The multilateral credit organization issued a new economic report entitled “In search of better borrowing conditions for companies and households”, which indicates that the public policy measures implemented by the countries of Central America and the Dominican Republic, such as the moratorium on the payment of loans and regulatory flexibility, had an effect to mitigate the increase in delinquency and the fall in bank credit for companies and households in the region during the covid-19 pandemic.

The 99-page, five-chapter report indicates that “as a consequence of the economic contraction caused by the pandemic, restrictions on commercial supply chains, and smaller-scale tourism, the countries of Central America, Mexico, Panama, and the Dominican Republic they were faced with a severe challenge in their economies.”

“Credit represented one of the tools to mitigate the effects of the crisis for millions of households and businesses,” he says.
The report indicates that credit to the private sector, particularly to households, recovered in 2021. Between 20% and 43% of households in the region received payment flexibilities for their loans in May 2021, which was decisive for the payment of debt installments, helping to mitigate the permanence in overdue portfolio.
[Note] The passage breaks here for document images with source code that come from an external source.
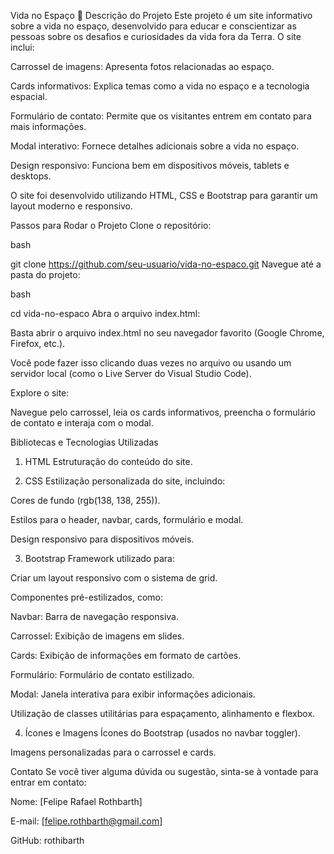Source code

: Vida no Espaço 🌌
Descrição do Projeto
Este projeto é um site informativo sobre a vida no espaço, desenvolvido para educar e conscientizar as pessoas sobre os desafios e curiosidades da vida fora da Terra. O site inclui:

Carrossel de imagens: Apresenta fotos relacionadas ao espaço.

Cards informativos: Explica temas como a vida no espaço e a tecnologia espacial.

Formulário de contato: Permite que os visitantes entrem em contato para mais informações.

Modal interativo: Fornece detalhes adicionais sobre a vida no espaço.

Design responsivo: Funciona bem em dispositivos móveis, tablets e desktops.

O site foi desenvolvido utilizando HTML, CSS e Bootstrap para garantir um layout moderno e responsivo.

Passos para Rodar o Projeto
Clone o repositório:

bash

git clone https://github.com/seu-usuario/vida-no-espaco.git
Navegue até a pasta do projeto:

bash

cd vida-no-espaco
Abra o arquivo index.html:

Basta abrir o arquivo index.html no seu navegador favorito (Google Chrome, Firefox, etc.).

Você pode fazer isso clicando duas vezes no arquivo ou usando um servidor local (como o Live Server do Visual Studio Code).

Explore o site:

Navegue pelo carrossel, leia os cards informativos, preencha o formulário de contato e interaja com o modal.

Bibliotecas e Tecnologias Utilizadas
1. HTML
Estruturação do conteúdo do site.

2. CSS
Estilização personalizada do site, incluindo:

Cores de fundo (rgb(138, 138, 255)).

Estilos para o header, navbar, cards, formulário e modal.

Design responsivo para dispositivos móveis.

3. Bootstrap
Framework utilizado para:

Criar um layout responsivo com o sistema de grid.

Componentes pré-estilizados, como:

Navbar: Barra de navegação responsiva.

Carrossel: Exibição de imagens em slides.

Cards: Exibição de informações em formato de cartões.

Formulário: Formulário de contato estilizado.

Modal: Janela interativa para exibir informações adicionais.

Utilização de classes utilitárias para espaçamento, alinhamento e flexbox.

4. Ícones e Imagens
Ícones do Bootstrap (usados no navbar toggler).

Imagens personalizadas para o carrossel e cards.

Contato
Se você tiver alguma dúvida ou sugestão, sinta-se à vontade para entrar em contato:

Nome: [Felipe Rafael Rothbarth]

E-mail: [felipe.rothbarth@gmail.com]

GitHub: rothibarth


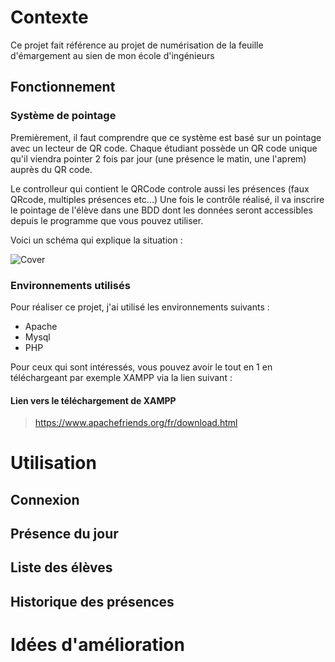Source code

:# Contexte
Ce projet fait référence au projet de numérisation de la feuille d'émargement au sien de mon école d'ingénieurs

## Fonctionnement

### Système de pointage
Premièrement, il faut comprendre que ce système est basé sur un pointage avec un lecteur de QR code.
Chaque étudiant possède un QR code unique qu'il viendra pointer 2 fois par jour (une présence le matin, une l'aprem) auprès du QR code.

Le controlleur qui contient le QRCode controle aussi les présences (faux QRcode, multiples présences etc...)
Une fois le contrôle réalisé, il va inscrire le pointage de l'élève dans une BDD dont les données seront accessibles depuis le programme que vous pouvez utiliser.

Voici un schéma qui explique la situation : 

![Cover](https://github.com/agordienproject/pointage_exemple/edit/main/img/schema_fonctionnement.png)


### Environnements utilisés
Pour réaliser ce projet, j'ai utilisé les environnements suivants :
+ Apache
+ Mysql
+ PHP
  
Pour ceux qui sont intéressés, vous pouvez avoir le tout en 1 en téléchargeant par exemple XAMPP via la lien suivant :
#### Lien vers le téléchargement de XAMPP
> https://www.apachefriends.org/fr/download.html

# Utilisation

## Connexion

## Présence du jour

## Liste des élèves

## Historique des présences

# Idées d'amélioration
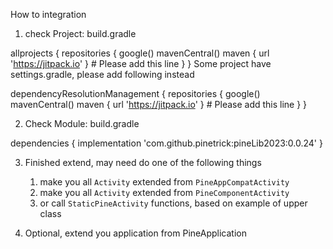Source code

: How to integration

1. check Project: build.gradle

allprojects {
    repositories {
        google()
        mavenCentral()
        maven { url 'https://jitpack.io' } # Please add this line
    }
}
Some project have settings.gradle, please add following instead

dependencyResolutionManagement {
    repositories {
        google()
        mavenCentral()
        maven { url 'https://jitpack.io' } # Please add this line
    }
}


2. Check Module: build.gradle

dependencies {
   implementation 'com.github.pinetrick:pineLib2023:0.0.24'
}

3. Finished extend, may need do one of the following things
   1. make you all `Activity` extended from `PineAppCompatActivity` 
   2. make you all `Activity` extended from `PineComponentActivity` 
   3. or call `StaticPineActivity` functions, based on example of upper class
   
4. Optional, extend you application from PineApplication 
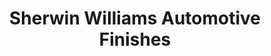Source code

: ---
title: "Sherwin Williams Automotive Finishes"
url: /euclid/sherwin-williams-automotive-finishes/
shop: paint
---
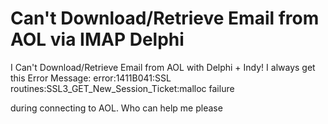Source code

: 
# Can't Download/Retrieve Email from AOL via IMAP Delphi

I Can't Download/Retrieve Email from AOL with Delphi + Indy!
I always get this Error Message:
error:1411B041:SSL routines:SSL3_GET_New_Session_Ticket:malloc failure 

during connecting to AOL.
Who can help me please

        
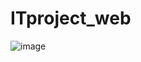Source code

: # ITproject_web
![image](![image](https://user-images.githubusercontent.com/94100591/205909696-320848bb-fd6d-4804-b862-38ef697bcf1d.png))
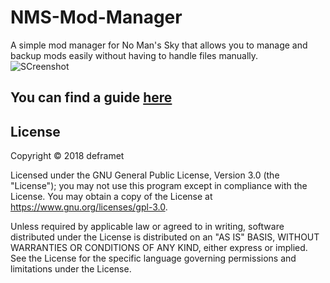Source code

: # NMS-Mod-Manager
A simple mod manager for No Man's Sky that allows you to manage and backup mods easily without having to handle files manually.<br/>
![SCreenshot](https://deframet.plsfk.me/sYoEBUx.png)

## You can find a guide [here](https://github.com/deframet/NMS-Mod-Manager/wiki)

## License
Copyright © 2018 deframet

Licensed under the GNU General Public License, Version 3.0 (the "License"); you may not use this program except in compliance with the License. You may obtain a copy of the License at https://www.gnu.org/licenses/gpl-3.0.

Unless required by applicable law or agreed to in writing, software distributed under the License is distributed on an "AS IS" BASIS, WITHOUT WARRANTIES OR CONDITIONS OF ANY KIND, either express or implied. See the License for the specific language governing permissions and limitations under the License.
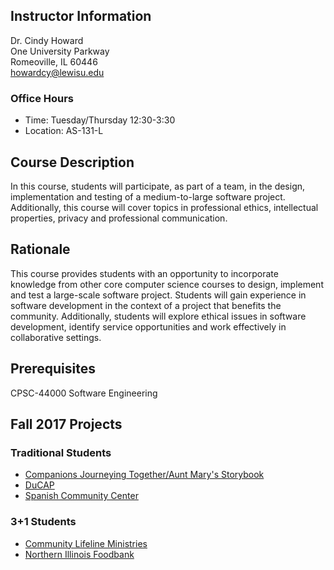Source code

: ## Instructor Information
Dr. Cindy Howard  
One University Parkway  
Romeoville, IL 60446  
[howardcy@lewisu.edu](mailto:howardcy@lewisu.edu)

### Office Hours
* Time: Tuesday/Thursday 12:30-3:30
* Location: AS-131-L  

##  Course Description  
In this course, students will participate, as part of a team, in the design, implementation and testing of a medium-to-large software project. Additionally, this course will cover topics in professional ethics, intellectual properties, privacy and professional communication.

## Rationale
This course provides students with an opportunity to incorporate knowledge from other core computer science courses to design, implement and test a large-scale software project.  Students will gain experience in software development in the context of a project that benefits the community.  Additionally, students will explore ethical issues in software development, identify service opportunities and work effectively in collaborative settings.

## Prerequisites  
CPSC-44000 Software Engineering

## Fall 2017 Projects

### Traditional Students
* [Companions Journeying Together/Aunt Mary's Storybook](https://capstone-fall-2017.github.io/amsb/)
* [DuCAP](https://capstone-fall-2017.github.io/ducap/)
* [Spanish Community Center](https://capstone-fall-2017.github.io/spanish-cc/)

### 3+1 Students
* [Community Lifeline Ministries](https://capstone-fall-2017.github.io/community-lifeline-ministries/)
* [Northern Illinois Foodbank](https://capstone-fall-2017.github.io/foodbank/)

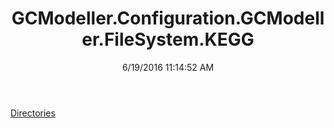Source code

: ﻿---
title: GCModeller.Configuration.GCModeller.FileSystem.KEGG
date: 6/19/2016 11:14:52 AM
---

[Directories](T-GCModeller.Configuration.GCModeller.FileSystem.KEGG.Directories.html)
The IDB specifies that on average -in the region- the financial burden of households is moderate, and they allocate around 15 percent of their income to pay the debt. “However, it is appropriate to highlight that more than half of the households in most of the countries of the region indicate that they do not have debt, which could indicate that financial inclusion continues to be a medium-term development challenge for the countries. mentioned in the report. In this sense, the social protection initiatives and the creation of new assistance programs developed during the pandemic to deliver aid, such as the opening of bank accounts and electronic payment systems that advanced banking, have favored financial inclusion” .

Expenditure earmarked for the health component

The report highlights that the results show that, among households with similar characteristics, those that are over-indebted face greater spending on health since they are more likely to receive medical treatment. “All this indicates that the provision of financial education programs is key to promoting the responsible and informed use of credit instruments and avoiding over-indebtedness,” says the IDB.